* Directions for this task *
Having read the entries, repeat all of them exactly.

——————————

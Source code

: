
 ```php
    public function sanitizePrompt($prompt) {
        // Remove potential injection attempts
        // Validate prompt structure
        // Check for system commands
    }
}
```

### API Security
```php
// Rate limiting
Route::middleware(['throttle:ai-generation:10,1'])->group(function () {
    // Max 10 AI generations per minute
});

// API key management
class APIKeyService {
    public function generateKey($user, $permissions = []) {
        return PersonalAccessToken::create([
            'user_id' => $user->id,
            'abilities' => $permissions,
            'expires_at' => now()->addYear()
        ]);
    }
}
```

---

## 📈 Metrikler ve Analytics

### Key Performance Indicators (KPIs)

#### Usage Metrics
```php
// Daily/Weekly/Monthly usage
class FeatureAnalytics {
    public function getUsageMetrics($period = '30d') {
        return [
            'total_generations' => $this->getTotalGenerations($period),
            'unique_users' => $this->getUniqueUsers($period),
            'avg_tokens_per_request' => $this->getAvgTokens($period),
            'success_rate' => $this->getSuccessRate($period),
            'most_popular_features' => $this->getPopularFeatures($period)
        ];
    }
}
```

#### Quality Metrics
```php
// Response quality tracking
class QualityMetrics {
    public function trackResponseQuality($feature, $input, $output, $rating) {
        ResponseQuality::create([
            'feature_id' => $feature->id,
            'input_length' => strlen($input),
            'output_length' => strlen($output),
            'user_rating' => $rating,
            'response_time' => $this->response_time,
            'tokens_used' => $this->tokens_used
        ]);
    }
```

——————————

* Solution to the exercise *
Source code

:
 ```php
    public function sanitizePrompt($prompt) {
        // Remove potential injection attempts
        // Validate prompt structure
        // Check for system commands
    }
}
```

### API Security
```php
// Rate limiting
Route::middleware(['throttle:ai-generation:10,1'])->group(function () {
    // Max 10 AI generations per minute
});

// API key management
class APIKeyService {
    public function generateKey($user, $permissions = []) {
        return PersonalAccessToken::create([
            'user_id' => $user->id,
            'abilities' => $permissions,
            'expires_at' => now()->addYear()
        ]);
    }
}
```

---

## 📈 Metrikler ve Analytics

### Key Performance Indicators (KPIs)

#### Usage Metrics
```php
// Daily/Weekly/Monthly usage
class FeatureAnalytics {
    public function getUsageMetrics($period = '30d') {
        return [
            'total_generations' => $this->getTotalGenerations($period),
            'unique_users' => $this->getUniqueUsers($period),
            'avg_tokens_per_request' => $this->getAvgTokens($period),
            'success_rate' => $this->getSuccessRate($period),
            'most_popular_features' => $this->getPopularFeatures($period)
        ];
    }
}
```

#### Quality Metrics
```php
// Response quality tracking
class QualityMetrics {
    public function trackResponseQuality($feature, $input, $output, $rating) {
        ResponseQuality::create([
            'feature_id' => $feature->id,
            'input_length' => strlen($input),
            'output_length' => strlen($output),
            'user_rating' => $rating,
            'response_time' => $this->response_time,
            'tokens_used' => $this->tokens_used
        ]);
    }
```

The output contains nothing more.